Information for Authors
EDITORS:
Guy Cook
Professor of Applied Linguistics
Faculty of Education and Language Studies
Briggs Building
The Open University
Milton Keynes MK7 6AA
UK
Jane Zuengler
Nancy C. Hoefs Professor of English
University of Wisconsin-Madison
6103 Helen C. White
600 North Park Street
Madison, WI, 53706
USA
REVIEWS AND FORUM EDITOR:
Professor Stef Slembrouck
Universiteit Gent
Vakgroep Engels
Rozier 44
9000 Gent
Belgium
AIMS
Applied Linguistics seeks to promote principled and multidisciplinary approaches to language-related concerns in all areas of social life. Areas of interest include bilingualism and multilingualism; computer-mediated communication; conversation analysis; deaf linguistics; discourse analysis and pragmatics; corpus linguistics; critical discourse analysis; first and additional language learning, teaching, and use; forensic linguistics; language assessment; language planning and policies; language for special purposes; literacies; multimodal communication; rhetoric and stylistics; and translation. The journal welcomes both reports of original research and conceptual articles.

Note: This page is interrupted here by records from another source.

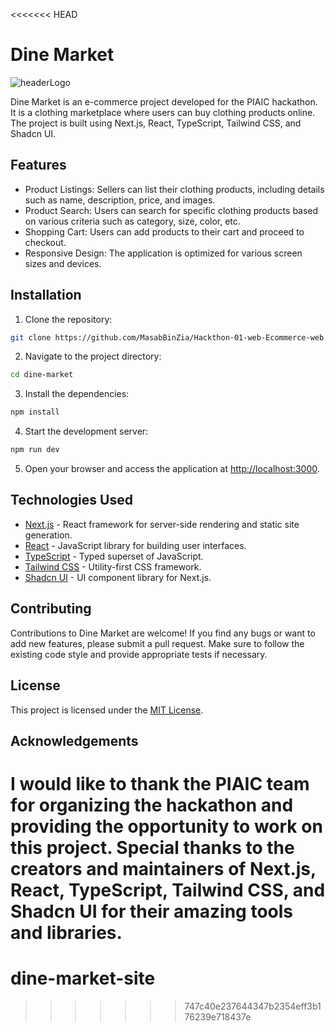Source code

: <<<<<<< HEAD
# Dine Market

![headerLogo](https://github.com/MasabBinZia/Hackthon-01-web-Ecommerce-web/assets/94193065/da349a23-2908-4901-99c1-2b1ab0ab0941)


Dine Market is an e-commerce project developed for the PIAIC hackathon. It is a clothing marketplace where users can buy clothing products online. The project is built using Next.js, React, TypeScript, Tailwind CSS, and Shadcn UI.

## Features

- Product Listings: Sellers can list their clothing products, including details such as name, description, price, and images.
- Product Search: Users can search for specific clothing products based on various criteria such as category, size, color, etc.
- Shopping Cart: Users can add products to their cart and proceed to checkout.
- Responsive Design: The application is optimized for various screen sizes and devices.

## Installation

1. Clone the repository:

```bash
git clone https://github.com/MasabBinZia/Hackthon-01-web-Ecommerce-web.git
```

2. Navigate to the project directory:

```bash
cd dine-market
```

3. Install the dependencies:

```bash
npm install
```

4. Start the development server:

```bash
npm run dev
```

5. Open your browser and access the application at [http://localhost:3000](http://localhost:3000).

## Technologies Used

- [Next.js](https://nextjs.org) - React framework for server-side rendering and static site generation.
- [React](https://reactjs.org) - JavaScript library for building user interfaces.
- [TypeScript](https://www.typescriptlang.org) - Typed superset of JavaScript.
- [Tailwind CSS](https://tailwindcss.com) - Utility-first CSS framework.
- [Shadcn UI](https://shadcn-ui.com) - UI component library for Next.js.


## Contributing

Contributions to Dine Market are welcome! If you find any bugs or want to add new features, please submit a pull request. Make sure to follow the existing code style and provide appropriate tests if necessary.

## License

This project is licensed under the [MIT License](https://opensource.org/licenses/MIT).

## Acknowledgements

I would like to thank the PIAIC team for organizing the hackathon and providing the opportunity to work on this project. Special thanks to the creators and maintainers of Next.js, React, TypeScript, Tailwind CSS, and Shadcn UI for their amazing tools and libraries.
=======
# dine-market-site
>>>>>>> 747c40e237644347b2354eff3b176239e718437e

The Journal’s Forum section intends to enhance debate between authors and the wider community of applied linguists (see Editorial in 22/1) and affords a quicker turnaround time for short pieces. Forum pieces are typically responses to a published article, a shorter research note or report, or a commentary on research issues or professional practices. The Journal also contains a Reviews section.
NOTES TO CONTRIBUTORS
General guidelines
Articles submitted to Applied Linguistics should represent outstanding scholarship and make original contributions to the field. The Editors will assume that an article submitted for their consideration has not previously been published and is not being considered for publication elsewhere, either in the submitted form or in a modified version.
Articles must be written in English and not include libelous or defamatory material. Manuscripts accepted for publication must not exceed 9,000 words including all material for publication in the print version of the article, except for the abstract, which should be no longer than 175 words. Additional material can be made available in the online version of the article. Such additions will be indexed in the print copy.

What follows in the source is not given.